What is needed is an exact retyping of each entry, pictures excluded.

# Record set
────────────────────────────────────────
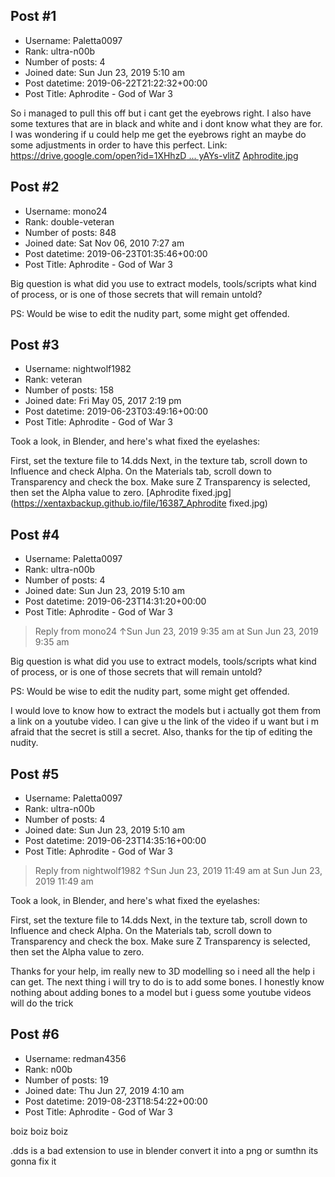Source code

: ## Post #1
- Username: Paletta0097
- Rank: ultra-n00b
- Number of posts: 4
- Joined date: Sun Jun 23, 2019 5:10 am
- Post datetime: 2019-06-22T21:22:32+00:00
- Post Title: Aphrodite - God of War 3

So i managed to pull this off but i cant get the eyebrows right. I also have some textures that are in black and white and i dont know what they are for. I was wondering if u could help me get the eyebrows right an maybe do some adjustments in order to have this perfect.
Link:
[https://drive.google.com/open?id=1XHhzD ... yAYs-vlitZ](https://drive.google.com/open?id=1XHhzD-lqf5njJRrcBSpdJAyAYs-vlitZ)
[Aphrodite.jpg](https://xentaxbackup.github.io/file/16385_Aphrodite.jpg)
## Post #2
- Username: mono24
- Rank: double-veteran
- Number of posts: 848
- Joined date: Sat Nov 06, 2010 7:27 am
- Post datetime: 2019-06-23T01:35:46+00:00
- Post Title: Aphrodite - God of War 3

Big question is what did you use to extract models, tools/scripts what kind of process, or is one of those secrets that will remain untold?

PS: Would be wise to edit the nudity part, some might get offended.
## Post #3
- Username: nightwolf1982
- Rank: veteran
- Number of posts: 158
- Joined date: Fri May 05, 2017 2:19 pm
- Post datetime: 2019-06-23T03:49:16+00:00
- Post Title: Aphrodite - God of War 3

Took a look, in Blender, and here's what fixed the eyelashes:

First, set the texture file to 14.dds
Next, in the texture tab, scroll down to Influence and check Alpha.
On the Materials tab, scroll down to Transparency and check the box.  Make sure Z Transparency is selected, then set the Alpha value to zero.
[Aphrodite fixed.jpg](https://xentaxbackup.github.io/file/16387_Aphrodite fixed.jpg)
## Post #4
- Username: Paletta0097
- Rank: ultra-n00b
- Number of posts: 4
- Joined date: Sun Jun 23, 2019 5:10 am
- Post datetime: 2019-06-23T14:31:20+00:00
- Post Title: Aphrodite - God of War 3

> Reply from mono24 ↑Sun Jun 23, 2019 9:35 am at Sun Jun 23, 2019 9:35 am
>
> 
Big question is what did you use to extract models, tools/scripts what kind of process, or is one of those secrets that will remain untold?

PS: Would be wise to edit the nudity part, some might get offended.

I would love to know how to extract the models but i actually got them from a link on a youtube video. I can give u the link of the video if u want but i m afraid that the secret is still a secret.
Also, thanks for the tip of editing the nudity.
## Post #5
- Username: Paletta0097
- Rank: ultra-n00b
- Number of posts: 4
- Joined date: Sun Jun 23, 2019 5:10 am
- Post datetime: 2019-06-23T14:35:16+00:00
- Post Title: Aphrodite - God of War 3

> Reply from nightwolf1982 ↑Sun Jun 23, 2019 11:49 am at Sun Jun 23, 2019 11:49 am
>
> 
Took a look, in Blender, and here's what fixed the eyelashes:

First, set the texture file to 14.dds
Next, in the texture tab, scroll down to Influence and check Alpha.
On the Materials tab, scroll down to Transparency and check the box.  Make sure Z Transparency is selected, then set the Alpha value to zero.

Thanks for your help, im really new to 3D modelling so i need all the help i can get. The next thing i will try to do is to add some bones. I honestly know nothing about adding bones to a model but i guess some youtube videos will do the trick
## Post #6
- Username: redman4356
- Rank: n00b
- Number of posts: 19
- Joined date: Thu Jun 27, 2019 4:10 am
- Post datetime: 2019-08-23T18:54:22+00:00
- Post Title: Aphrodite - God of War 3

boiz boiz boiz

.dds is a bad extension to use in blender
convert it into a png or sumthn
its gonna fix it

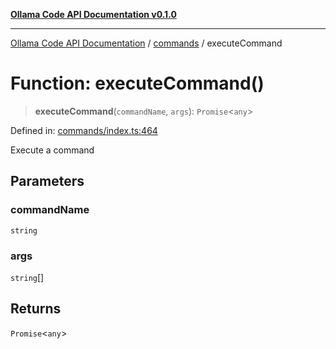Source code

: [**Ollama Code API Documentation v0.1.0**](../../README.md)

***

[Ollama Code API Documentation](../../modules.md) / [commands](../README.md) / executeCommand

# Function: executeCommand()

> **executeCommand**(`commandName`, `args`): `Promise`\<`any`\>

Defined in: [commands/index.ts:464](https://github.com/erichchampion/ollama-code/blob/97554aa24b97798bc862485527ccd6faff2a1d42/ollama-code/src/commands/index.ts#L464)

Execute a command

## Parameters

### commandName

`string`

### args

`string`[]

## Returns

`Promise`\<`any`\>
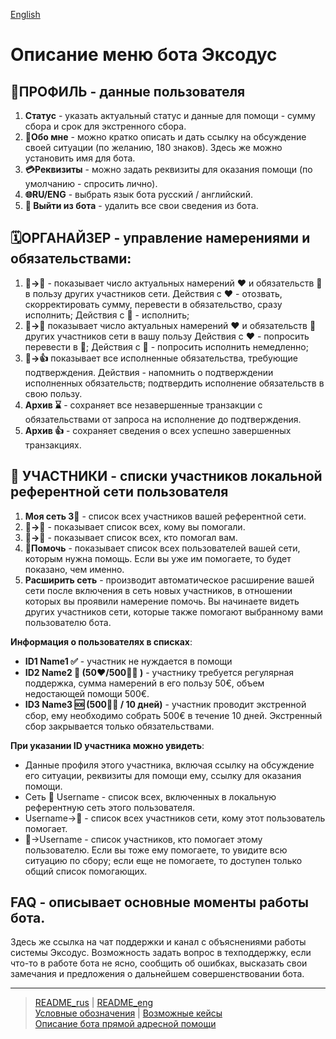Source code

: [English](../../documents_eng/faq/menu.md)

# Описание меню бота Эксодус

## 👤ПРОФИЛЬ - данные пользователя
1. **Статус** - указать актуальный статус и данные для помощи - сумму сбора и срок для экстренного сбора.
2. **💬Обо мне** - можно кратко описать и дать ссылку на обсуждение своей ситуации (по желанию, 180 знаков). Здесь же можно установить имя для бота.
3. **💳Реквизиты** - можно задать реквизиты для оказания помощи (по умолчанию - спросить лично).
4. **🌐RU/ENG** - выбрать язык бота русский / английский.
5. **👣 Выйти из бота** - удалить все свои сведения из бота.

## 🗓ОРГАНАЙЗЕР - управление намерениями и обязательствами:
1. **👤→👥** - показывает число актуальных намерений ❤️ и обязательств 🤝 в пользу других участников сети.  Действия с ❤️ -  отозвать, скорректировать сумму, перевести в обязательство, сразу исполнить; Действия с 🤝 - исполнить;
2. **👥→👤** показывает число актуальных намерений ❤️ и обязательств 🤝 других участников сети в вашу пользу  Действия с ❤️ - попросить перевести в 🤝; Действия с 🤝 - попросить исполнить немедленно;
3. **🤝→👍** показывает все исполненные обязательства, требующие подтверждения.  Действия -  напомнить о подтверждении исполненных обязательств; подтвердить исполнение обязательств в свою пользу.
4. **Архив ⌛️** - сохраняет все незавершенные транзакции с обязательствами от запроса на исполнение до подтверждения.
5. **Архив 👍** - сохраняет сведения о всех успешно завершенных транзакциях.

## 👥 УЧАСТНИКИ - списки участников локальной референтной сети пользователя
1. **Моя сеть 3👥**  - список всех участников вашей референтной сети.
2. **👤→👥** - показывает список всех, кому вы помогали.
3. **👥→👤** - показывает список всех, кто помогал вам.
4. **🔗Помочь** - показывает список всех пользователей вашей сети, которым нужна помощь. Если вы уже им помогаете, то будет показано, чем именно.
5. **Расширить сеть** - производит автоматическое расширение вашей сети после включения в сеть новых участников, в отношении которых вы проявили намерение помочь. Вы начинаете видеть других участников сети, которые также помогают выбранному вами пользователю бота. 

**Информация о пользователях в списках**: 
- **ID1 Name1 ✅** - участник не нуждается в помощи
- **ID2 Name2 🔆 (50❤️/500🙏🏻 )** - участнику требуется регулярная поддержка, сумма намерений в его пользу 50€, объем недостающей помощи 500€.
- **ID3 Name3 🆘  (500🙏🏻 / 10 дней)** - участник проводит экстренной сбор, ему необходимо собрать 500€ в течение 10 дней. Экстренный сбор закрывается только обязательствами.

**При указании ID участника можно увидеть**:
- Данные профиля этого участника, включая ссылку на обсуждение его ситуации, реквизиты для помощи ему, ссылку для оказания помощи.
- Сеть 👥 Username - список всех, включенных в локальную референтную сеть этого пользователя.
- Username->👥 - список всех участников сети, кому этот пользователь помогает.
- 👥->Username - список участников, кто помогает этому пользователю. Если вы тоже ему помогаете, то увидите всю ситуацию по сбору; если еще не помогаете, то доступен только общий список помогающих.


##  FAQ - описывает основные моменты работы бота.
Здесь же ссылка на чат поддержки и канал с объяснениями работы системы Эксодус. Возможность задать вопрос в техподдержку, если что-то в работе бота не ясно, сообщить об ошибках, высказать свои замечания и предложения о дальнейшем совершенствовании бота.

---
> [README_rus](../../README.md)  |   [README_eng](../../README_eng.md)   
> [Условные обозначения](conventions.md)  |  [Возможные кейсы](cases.md)   
> [Описание бота прямой адресной помощи](../index.md)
────────────────────────────────────────
# Answer box
Source code

: ## Post #1
- Username: Paletta0097
- Rank: ultra-n00b
- Number of posts: 4
- Joined date: Sun Jun 23, 2019 5:10 am
- Post datetime: 2019-06-22T21:22:32+00:00
- Post Title: Aphrodite - God of War 3

So i managed to pull this off but i cant get the eyebrows right. I also have some textures that are in black and white and i dont know what they are for. I was wondering if u could help me get the eyebrows right an maybe do some adjustments in order to have this perfect.
Link:
[https://drive.google.com/open?id=1XHhzD ... yAYs-vlitZ](https://drive.google.com/open?id=1XHhzD-lqf5njJRrcBSpdJAyAYs-vlitZ)
[Aphrodite.jpg](https://xentaxbackup.github.io/file/16385_Aphrodite.jpg)
## Post #2
- Username: mono24
- Rank: double-veteran
- Number of posts: 848
- Joined date: Sat Nov 06, 2010 7:27 am
- Post datetime: 2019-06-23T01:35:46+00:00
- Post Title: Aphrodite - God of War 3

Big question is what did you use to extract models, tools/scripts what kind of process, or is one of those secrets that will remain untold?

PS: Would be wise to edit the nudity part, some might get offended.
## Post #3
- Username: nightwolf1982
- Rank: veteran
- Number of posts: 158
- Joined date: Fri May 05, 2017 2:19 pm
- Post datetime: 2019-06-23T03:49:16+00:00
- Post Title: Aphrodite - God of War 3

Took a look, in Blender, and here's what fixed the eyelashes:

First, set the texture file to 14.dds
Next, in the texture tab, scroll down to Influence and check Alpha.
On the Materials tab, scroll down to Transparency and check the box.  Make sure Z Transparency is selected, then set the Alpha value to zero.
[Aphrodite fixed.jpg](https://xentaxbackup.github.io/file/16387_Aphrodite fixed.jpg)
## Post #4
- Username: Paletta0097
- Rank: ultra-n00b
- Number of posts: 4
- Joined date: Sun Jun 23, 2019 5:10 am
- Post datetime: 2019-06-23T14:31:20+00:00
- Post Title: Aphrodite - God of War 3

> Reply from mono24 ↑Sun Jun 23, 2019 9:35 am at Sun Jun 23, 2019 9:35 am
>
> 
Big question is what did you use to extract models, tools/scripts what kind of process, or is one of those secrets that will remain untold?

PS: Would be wise to edit the nudity part, some might get offended.

I would love to know how to extract the models but i actually got them from a link on a youtube video. I can give u the link of the video if u want but i m afraid that the secret is still a secret.
Also, thanks for the tip of editing the nudity.
## Post #5
- Username: Paletta0097
- Rank: ultra-n00b
- Number of posts: 4
- Joined date: Sun Jun 23, 2019 5:10 am
- Post datetime: 2019-06-23T14:35:16+00:00
- Post Title: Aphrodite - God of War 3

> Reply from nightwolf1982 ↑Sun Jun 23, 2019 11:49 am at Sun Jun 23, 2019 11:49 am
>
> 
Took a look, in Blender, and here's what fixed the eyelashes:

First, set the texture file to 14.dds
Next, in the texture tab, scroll down to Influence and check Alpha.
On the Materials tab, scroll down to Transparency and check the box.  Make sure Z Transparency is selected, then set the Alpha value to zero.

Thanks for your help, im really new to 3D modelling so i need all the help i can get. The next thing i will try to do is to add some bones. I honestly know nothing about adding bones to a model but i guess some youtube videos will do the trick
## Post #6
- Username: redman4356
- Rank: n00b
- Number of posts: 19
- Joined date: Thu Jun 27, 2019 4:10 am
- Post datetime: 2019-08-23T18:54:22+00:00
- Post Title: Aphrodite - God of War 3

boiz boiz boiz

.dds is a bad extension to use in blender
convert it into a png or sumthn
its gonna fix it

Source code

: [**Ollama Code API Documentation v0.1.0**](../../README.md)

***

[Ollama Code API Documentation](../../modules.md) / [commands](../README.md) / executeCommand

# Function: executeCommand()

> **executeCommand**(`commandName`, `args`): `Promise`\<`any`\>

Defined in: [commands/index.ts:464](https://github.com/erichchampion/ollama-code/blob/97554aa24b97798bc862485527ccd6faff2a1d42/ollama-code/src/commands/index.ts#L464)

Execute a command

## Parameters

### commandName

`string`

### args

`string`[]

## Returns

`Promise`\<`any`\>
Source code

: [English](../../documents_eng/faq/menu.md)

# Описание меню бота Эксодус

## 👤ПРОФИЛЬ - данные пользователя
1. **Статус** - указать актуальный статус и данные для помощи - сумму сбора и срок для экстренного сбора.
2. **💬Обо мне** - можно кратко описать и дать ссылку на обсуждение своей ситуации (по желанию, 180 знаков). Здесь же можно установить имя для бота.
3. **💳Реквизиты** - можно задать реквизиты для оказания помощи (по умолчанию - спросить лично).
4. **🌐RU/ENG** - выбрать язык бота русский / английский.
5. **👣 Выйти из бота** - удалить все свои сведения из бота.

## 🗓ОРГАНАЙЗЕР - управление намерениями и обязательствами:
1. **👤→👥** - показывает число актуальных намерений ❤️ и обязательств 🤝 в пользу других участников сети.  Действия с ❤️ -  отозвать, скорректировать сумму, перевести в обязательство, сразу исполнить; Действия с 🤝 - исполнить;
2. **👥→👤** показывает число актуальных намерений ❤️ и обязательств 🤝 других участников сети в вашу пользу  Действия с ❤️ - попросить перевести в 🤝; Действия с 🤝 - попросить исполнить немедленно;
3. **🤝→👍** показывает все исполненные обязательства, требующие подтверждения.  Действия -  напомнить о подтверждении исполненных обязательств; подтвердить исполнение обязательств в свою пользу.
4. **Архив ⌛️** - сохраняет все незавершенные транзакции с обязательствами от запроса на исполнение до подтверждения.
5. **Архив 👍** - сохраняет сведения о всех успешно завершенных транзакциях.

## 👥 УЧАСТНИКИ - списки участников локальной референтной сети пользователя
1. **Моя сеть 3👥**  - список всех участников вашей референтной сети.
2. **👤→👥** - показывает список всех, кому вы помогали.
3. **👥→👤** - показывает список всех, кто помогал вам.
4. **🔗Помочь** - показывает список всех пользователей вашей сети, которым нужна помощь. Если вы уже им помогаете, то будет показано, чем именно.
5. **Расширить сеть** - производит автоматическое расширение вашей сети после включения в сеть новых участников, в отношении которых вы проявили намерение помочь. Вы начинаете видеть других участников сети, которые также помогают выбранному вами пользователю бота. 

**Информация о пользователях в списках**: 
- **ID1 Name1 ✅** - участник не нуждается в помощи
- **ID2 Name2 🔆 (50❤️/500🙏🏻 )** - участнику требуется регулярная поддержка, сумма намерений в его пользу 50€, объем недостающей помощи 500€.
- **ID3 Name3 🆘  (500🙏🏻 / 10 дней)** - участник проводит экстренной сбор, ему необходимо собрать 500€ в течение 10 дней. Экстренный сбор закрывается только обязательствами.

**При указании ID участника можно увидеть**:
- Данные профиля этого участника, включая ссылку на обсуждение его ситуации, реквизиты для помощи ему, ссылку для оказания помощи.
- Сеть 👥 Username - список всех, включенных в локальную референтную сеть этого пользователя.
- Username->👥 - список всех участников сети, кому этот пользователь помогает.
- 👥->Username - список участников, кто помогает этому пользователю. Если вы тоже ему помогаете, то увидите всю ситуацию по сбору; если еще не помогаете, то доступен только общий список помогающих.


##  FAQ - описывает основные моменты работы бота.
Здесь же ссылка на чат поддержки и канал с объяснениями работы системы Эксодус. Возможность задать вопрос в техподдержку, если что-то в работе бота не ясно, сообщить об ошибках, высказать свои замечания и предложения о дальнейшем совершенствовании бота.

---
> [README_rus](../../README.md)  |   [README_eng](../../README_eng.md)   
> [Условные обозначения](conventions.md)  |  [Возможные кейсы](cases.md)   
> [Описание бота прямой адресной помощи](../index.md)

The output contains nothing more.